Da parte do Governo «há uma prioridade inequívoca ao transporte ferroviário»

Em entrevista à Logística Moderna, Jorge Delgado, Secretário de Estado das Infraestruturas, faz um balanço do impacto da actual pandemia de Covid-19 na cadeia dos transportes, aborda os desafios da logística urbana e as alterações climáticas e fala dos investimentos que estão a ser feitos ao nível das infraestruturas. Sem esquecer a rodovia, o destaque vai para a ferrovia, com o programa Ferrovia 2020.

Logística Moderna – Antes de passarmos a outras questões, gostaria de começar por lhe pedir um balanço do que correu bem e menos bem no período crítico da pandemia?
 Jorge Delgado, Secretário de Estado das Infraestruturas – Os impactos foram aqueles a que todos assistimos, com todas as áreas a serem afectadas sem excepção. Tivemos serviços encerrados, cadeias de transportes, em particular dos bens alimentares e combustíveis, afectados.
Foi preciso muito trabalho, empenho e até criatividade por parte de todos, do Governo, das empresas, dos agentes do sector, mas também da sociedade civil, para conseguirmos garantir que o país não deixava de funcionar.

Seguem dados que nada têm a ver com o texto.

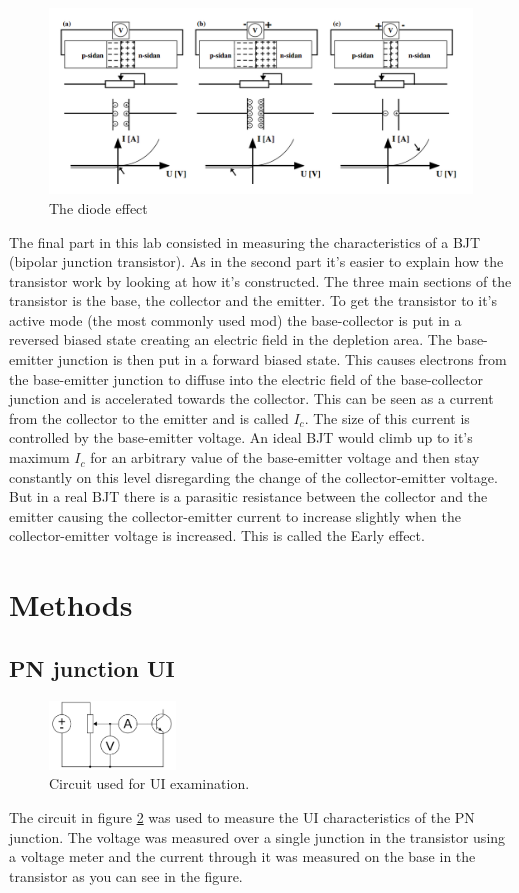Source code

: \documentclass[a4paper]{article}
\begin{document}
\begin{figure}[H]
\centering
\includegraphics[scale=0.3]{diodeeffect.png}
\caption{The diode effect}
\label{diode}
\end{figure}

The final part in this lab consisted in measuring the characteristics of a BJT (bipolar junction transistor). As in the second part it's easier to explain how the transistor work by looking at how it's constructed. The three main sections of the transistor is the base, the collector and the emitter. To get the transistor to it's active mode (the most commonly used mod) the base-collector is put in a reversed biased state creating an electric field in the depletion area. The base-emitter junction is then put in a forward biased state. This causes electrons from the base-emitter junction to diffuse into the electric field of the base-collector junction and is accelerated towards the collector. This can be seen as a current from the collector to the emitter and is called $I_c$. The size of this current is controlled by the base-emitter voltage. An ideal BJT would climb up to it's maximum $I_c$ for an arbitrary value of the base-emitter voltage and then stay constantly on this level disregarding the change of the collector-emitter voltage. But in a real BJT there is a parasitic resistance between the collector and the emitter causing the collector-emitter current to increase slightly when the collector-emitter voltage is increased. This is called the Early effect.

\section{Methods}
\subsection{PN junction UI}
\begin{figure}[H]
	\centering
	\includegraphics[width=0.3\textwidth]{ui_koppling.png}
	\caption{Circuit used for UI examination.}
	\label{ui_koppling}
\end{figure}
The circuit in figure \ref{ui_koppling} was used to measure the UI characteristics of the PN junction. The voltage was measured over a single junction in the transistor using a voltage meter and the current through it was measured on the base in the transistor as you can see in the figure.
\end{document}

Acho que conseguimos isso.
O Estado teve de garantir o pleno funcionamento da actividade transitária, o que permite planificar e organizar as operações relativas ao transporte internacional de mercadorias, a actividade logística complementar e a sua distribuição. Sem esta actividade não seria possível garantir que importamos o que a nossa indústria e os nossos cidadãos precisam de receber do exterior e, ao mesmo tempo, que exportamos o que a nossa economia precisa de exportar. O Governo no âmbito das suas funções, tudo tem feito para minimizar os impactos da crise que atravessamos, seja criando linhas de crédito às empresas, seja legislando de forma célere para adaptar as regras à excepcionalidade dos tempos que vivemos. Em particular nas áreas que tutelo, tivemos por exemplo de garantir que o transporte se mantinha fluido através da nossa única fronteira terrestre, que as cargas e descargas nos portos e nas plataformas logísticas continuaram a funcionar e que a cadeia de distribuição continuou operacional.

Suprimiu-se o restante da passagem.